Narrowsburg municipal art
The new sign outside Narrowsburg, that replaced the simple, elegant, restrained and dignified billboard that stood there for years, is a design abomination, similar in its ugliness and brash commercialism to a computer popup that blocks the screen in front of something you are looking at. A wonderful final exam for members of the Narrowsburg Design Committee would be a cross-reference of its members with the “designers” of the town billboard. Anyone involved should be sent home, a la American Idol, and be proscribed from further influence on our town’s appearance in any manner. Its obvious ugliness and thinly and coyly misleading directions, directing motorists to Main Street, may have been overlooked in the enthusiasm surrounding many of the erstwhile “public improvements” hereabouts. The arrival of grant monies for downtown invariably closely resembles “Jubilee,” when the fish ground themselves with jubilant abandon and are scooped up into any available receptacle. When the remainder of us not fortunate enough to be present on the beach that day are presented with the bill for the matching half by the State of New York, or other granting agency, I am sure the enthusiastic supporters of improvement will not be in attendance.
I ran a successful sign studio since 1968. I received awards from the U.S. Congress and New York State Assembly, as well as the Kansas Governor’s Award for Downtown Revitalization twice. I did the “Tusten Highway Department” sign over the town garage for free 10 years ago because I tired of having to look at the old peeling one that was there. I won three towns their Gerry Foundation Sullivan First monies with signs I did for them, as well as The Narrowsburg Inn.

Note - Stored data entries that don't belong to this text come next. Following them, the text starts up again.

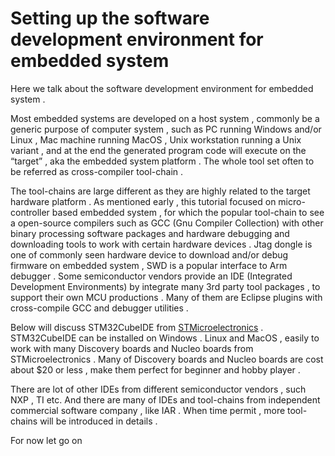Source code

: # Setting up the software development environment for embedded system

Here we talk about the software development environment for embedded system .  

Most embedded systems are developed on a host system , commonly be a generic purpose of computer system , such as PC running Windows and/or Linux , Mac machine running MacOS , Unix workstation running a Unix variant , and at the end the generated program code will execute on the
“target” , aka the embedded system platform . The whole tool set often to be referred as cross-compiler tool-chain . 

The tool-chains are large different as they are highly related to the target hardware platform . As mentioned early , this tutorial focused on micro-controller based embedded system , for which the popular tool-chain to see a open-source compilers such as GCC (Gnu Compiler Collection) with other binary processing software packages and hardware debugging and downloading tools to work with certain hardware devices . Jtag dongle is one of commonly seen hardware device to download and/or debug firmware on embedded system , SWD is a popular interface to Arm debugger .  Some semiconductor vendors provide an IDE (Integrated Development Environments) by integrate many 3rd party tool packages , to support their own MCU productions .  Many of them are Eclipse plugins with cross-compile GCC and debugger utilities . 

Below will discuss STM32CubeIDE from [STMicroelectronics](https://www.st.com/content/st_com/en.html) .  STM32CubeIDE can be installed on Windows . Linux and MacOS , easily to work with many Discovery boards and Nucleo boards from STMicroelectronics . Many of Discovery boards and Nucleo boards are cost about $20 or less , make them perfect for beginner and hobby player .   

There are lot of other IDEs from different semiconductor vendors , such NXP , TI etc. And there are many of IDEs and tool-chains from independent commercial software company , like IAR . When time permit , more tool-chains will be introduced in details . 

For now  let go on 

[install STM32CubeIDE]: install_STM32CubeIDE/install_STM32CubeIDE.md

If I may make a suggestion, don’t paint any sign a color that does not exist in the outdoors in April, at this location 12764, until you do research. Three-inch letters are only readable from eight feet away. Put the name in small letters and what the store is in big letters, and leave off the rest of the menu, as there will not be time to read it anyway. (And nobody is “into” what design or color you like, because your hair is blue and you have a stud in your eye-brow.) A business sign has a job to do first, and to look pretty and architecturally correct second. A public sign is a monument, and should look like one. We all have to look at it each day. Use Roman letters; they have dignity and history. One of the less ornate display typefaces, such as Tuscan, are legible, decorative and appropriate to a Victorian town. Look at old pictures.
The old-timers knew how to do a sign.
[Greg Wood, of Luxton Lake, NY manufactured and restored stained and leaded glass windows and made signs for churches in and around New York City for 35 years.]